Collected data
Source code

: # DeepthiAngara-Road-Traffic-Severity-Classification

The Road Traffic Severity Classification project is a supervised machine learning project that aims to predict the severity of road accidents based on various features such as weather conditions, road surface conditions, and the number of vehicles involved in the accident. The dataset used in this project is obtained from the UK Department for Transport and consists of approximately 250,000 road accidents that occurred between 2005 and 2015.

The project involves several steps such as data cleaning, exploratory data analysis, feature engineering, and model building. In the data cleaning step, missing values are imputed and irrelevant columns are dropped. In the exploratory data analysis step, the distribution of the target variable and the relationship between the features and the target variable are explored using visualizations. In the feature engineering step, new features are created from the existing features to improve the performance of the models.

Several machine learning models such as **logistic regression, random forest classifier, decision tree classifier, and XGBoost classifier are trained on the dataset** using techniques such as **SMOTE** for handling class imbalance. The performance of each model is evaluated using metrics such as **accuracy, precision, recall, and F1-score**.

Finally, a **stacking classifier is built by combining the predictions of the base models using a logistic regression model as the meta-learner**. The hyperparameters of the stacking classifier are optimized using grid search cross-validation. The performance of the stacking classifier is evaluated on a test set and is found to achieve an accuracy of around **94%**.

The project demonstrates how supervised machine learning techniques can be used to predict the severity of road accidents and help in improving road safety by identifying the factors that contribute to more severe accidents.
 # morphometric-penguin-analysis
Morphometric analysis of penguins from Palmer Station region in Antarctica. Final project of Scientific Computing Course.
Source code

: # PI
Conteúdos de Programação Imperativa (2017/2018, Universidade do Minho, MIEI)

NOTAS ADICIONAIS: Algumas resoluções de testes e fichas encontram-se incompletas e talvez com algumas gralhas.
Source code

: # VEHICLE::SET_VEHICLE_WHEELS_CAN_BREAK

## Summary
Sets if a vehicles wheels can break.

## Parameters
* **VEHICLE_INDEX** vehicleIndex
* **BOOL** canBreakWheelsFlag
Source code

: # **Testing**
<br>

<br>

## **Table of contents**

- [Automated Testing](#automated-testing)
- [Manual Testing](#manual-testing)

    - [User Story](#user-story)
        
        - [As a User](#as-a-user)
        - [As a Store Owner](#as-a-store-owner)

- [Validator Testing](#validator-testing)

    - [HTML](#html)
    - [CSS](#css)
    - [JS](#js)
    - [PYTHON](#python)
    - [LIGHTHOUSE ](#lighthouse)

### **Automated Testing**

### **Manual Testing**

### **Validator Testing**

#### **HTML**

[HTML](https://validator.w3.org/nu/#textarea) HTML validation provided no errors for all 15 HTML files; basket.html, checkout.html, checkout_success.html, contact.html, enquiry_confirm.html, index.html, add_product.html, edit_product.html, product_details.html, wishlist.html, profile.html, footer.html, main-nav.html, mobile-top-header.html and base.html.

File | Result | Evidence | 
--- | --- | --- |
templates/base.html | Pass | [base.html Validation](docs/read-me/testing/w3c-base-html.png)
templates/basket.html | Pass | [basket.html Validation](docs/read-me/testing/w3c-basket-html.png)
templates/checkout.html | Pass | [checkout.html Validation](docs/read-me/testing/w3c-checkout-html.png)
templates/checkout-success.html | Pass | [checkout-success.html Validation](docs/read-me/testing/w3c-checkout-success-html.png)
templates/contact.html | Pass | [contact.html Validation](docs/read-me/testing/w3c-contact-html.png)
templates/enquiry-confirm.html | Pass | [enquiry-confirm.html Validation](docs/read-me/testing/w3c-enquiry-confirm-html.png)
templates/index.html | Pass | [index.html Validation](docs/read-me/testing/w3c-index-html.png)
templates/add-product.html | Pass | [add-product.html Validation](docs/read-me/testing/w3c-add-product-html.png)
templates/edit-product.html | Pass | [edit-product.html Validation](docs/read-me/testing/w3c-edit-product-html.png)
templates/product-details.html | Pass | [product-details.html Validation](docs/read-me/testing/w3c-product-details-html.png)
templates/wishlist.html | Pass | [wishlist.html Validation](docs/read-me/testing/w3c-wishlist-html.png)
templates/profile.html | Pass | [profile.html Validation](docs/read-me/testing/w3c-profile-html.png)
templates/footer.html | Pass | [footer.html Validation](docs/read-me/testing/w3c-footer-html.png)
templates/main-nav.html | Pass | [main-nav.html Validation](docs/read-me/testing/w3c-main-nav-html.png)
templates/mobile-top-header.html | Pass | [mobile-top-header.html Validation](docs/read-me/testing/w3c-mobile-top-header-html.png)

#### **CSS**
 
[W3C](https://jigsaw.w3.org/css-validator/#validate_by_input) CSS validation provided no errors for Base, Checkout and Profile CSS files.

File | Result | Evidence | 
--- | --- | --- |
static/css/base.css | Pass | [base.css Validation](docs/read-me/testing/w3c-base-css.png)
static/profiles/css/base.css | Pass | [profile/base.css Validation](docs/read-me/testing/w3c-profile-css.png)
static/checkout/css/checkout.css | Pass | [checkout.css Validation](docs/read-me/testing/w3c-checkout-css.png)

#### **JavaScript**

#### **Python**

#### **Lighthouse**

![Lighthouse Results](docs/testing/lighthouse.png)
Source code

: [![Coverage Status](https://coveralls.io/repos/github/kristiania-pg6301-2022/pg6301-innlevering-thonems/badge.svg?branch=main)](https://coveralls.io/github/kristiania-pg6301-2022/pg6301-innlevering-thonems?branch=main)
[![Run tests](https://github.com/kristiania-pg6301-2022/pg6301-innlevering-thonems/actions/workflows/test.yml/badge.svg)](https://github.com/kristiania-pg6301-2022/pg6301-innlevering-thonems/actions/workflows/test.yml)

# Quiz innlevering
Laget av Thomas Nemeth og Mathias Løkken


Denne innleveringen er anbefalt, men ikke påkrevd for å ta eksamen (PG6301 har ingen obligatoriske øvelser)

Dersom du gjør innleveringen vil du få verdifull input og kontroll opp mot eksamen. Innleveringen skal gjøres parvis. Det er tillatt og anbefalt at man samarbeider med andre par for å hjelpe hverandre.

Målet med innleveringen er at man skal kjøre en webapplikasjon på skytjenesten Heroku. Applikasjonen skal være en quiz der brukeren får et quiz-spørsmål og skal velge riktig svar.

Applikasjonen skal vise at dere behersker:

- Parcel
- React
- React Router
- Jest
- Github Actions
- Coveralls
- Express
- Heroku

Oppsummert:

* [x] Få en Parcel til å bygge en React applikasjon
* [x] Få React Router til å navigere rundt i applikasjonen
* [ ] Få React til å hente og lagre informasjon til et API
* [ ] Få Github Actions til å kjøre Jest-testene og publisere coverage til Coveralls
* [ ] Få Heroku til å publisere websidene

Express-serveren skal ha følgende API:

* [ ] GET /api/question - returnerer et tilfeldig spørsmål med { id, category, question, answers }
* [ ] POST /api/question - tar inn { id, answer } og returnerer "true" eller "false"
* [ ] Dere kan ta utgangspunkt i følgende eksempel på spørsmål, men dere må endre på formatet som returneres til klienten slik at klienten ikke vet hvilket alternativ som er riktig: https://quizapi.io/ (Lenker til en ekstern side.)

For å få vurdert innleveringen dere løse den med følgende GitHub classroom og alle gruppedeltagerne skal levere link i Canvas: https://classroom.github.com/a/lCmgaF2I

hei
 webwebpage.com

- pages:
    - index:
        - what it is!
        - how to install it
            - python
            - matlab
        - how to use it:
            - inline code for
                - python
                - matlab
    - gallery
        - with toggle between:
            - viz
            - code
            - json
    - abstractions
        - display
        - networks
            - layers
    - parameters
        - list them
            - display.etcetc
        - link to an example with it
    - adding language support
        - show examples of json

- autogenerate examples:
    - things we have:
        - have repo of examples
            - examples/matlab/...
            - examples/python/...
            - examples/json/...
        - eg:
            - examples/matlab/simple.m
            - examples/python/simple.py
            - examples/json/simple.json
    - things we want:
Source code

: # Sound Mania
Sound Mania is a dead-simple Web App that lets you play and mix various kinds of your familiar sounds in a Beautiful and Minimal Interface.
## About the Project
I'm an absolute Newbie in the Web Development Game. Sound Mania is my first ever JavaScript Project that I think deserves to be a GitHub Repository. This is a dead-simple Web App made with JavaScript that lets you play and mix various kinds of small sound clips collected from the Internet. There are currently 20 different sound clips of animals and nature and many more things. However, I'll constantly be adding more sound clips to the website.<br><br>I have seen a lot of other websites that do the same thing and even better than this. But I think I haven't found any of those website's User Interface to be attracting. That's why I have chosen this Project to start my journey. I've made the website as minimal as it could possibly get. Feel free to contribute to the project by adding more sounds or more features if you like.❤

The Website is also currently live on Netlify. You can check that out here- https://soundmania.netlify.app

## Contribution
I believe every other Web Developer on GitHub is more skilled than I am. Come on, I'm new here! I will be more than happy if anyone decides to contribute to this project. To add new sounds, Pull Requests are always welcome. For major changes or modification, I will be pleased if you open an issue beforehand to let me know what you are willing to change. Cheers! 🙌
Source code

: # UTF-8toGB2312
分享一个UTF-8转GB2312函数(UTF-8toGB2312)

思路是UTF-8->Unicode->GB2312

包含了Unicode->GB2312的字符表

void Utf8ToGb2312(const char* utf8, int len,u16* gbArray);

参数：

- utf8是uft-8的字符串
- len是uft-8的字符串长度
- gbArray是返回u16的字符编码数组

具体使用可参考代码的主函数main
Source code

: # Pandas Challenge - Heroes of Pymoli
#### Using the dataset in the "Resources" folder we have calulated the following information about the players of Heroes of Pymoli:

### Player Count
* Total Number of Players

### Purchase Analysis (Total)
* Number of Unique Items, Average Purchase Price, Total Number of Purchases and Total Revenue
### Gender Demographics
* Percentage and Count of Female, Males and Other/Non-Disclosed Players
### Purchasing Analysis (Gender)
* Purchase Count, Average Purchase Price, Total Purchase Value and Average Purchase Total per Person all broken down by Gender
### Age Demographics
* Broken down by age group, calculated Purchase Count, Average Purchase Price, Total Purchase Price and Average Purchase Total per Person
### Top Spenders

_DIRECTIONS FOR THIS TASK_
Count how many lines of the records hold the string "logistic"; the answer is that number alone.

_OUTPUT OF THE EXERCISE_
2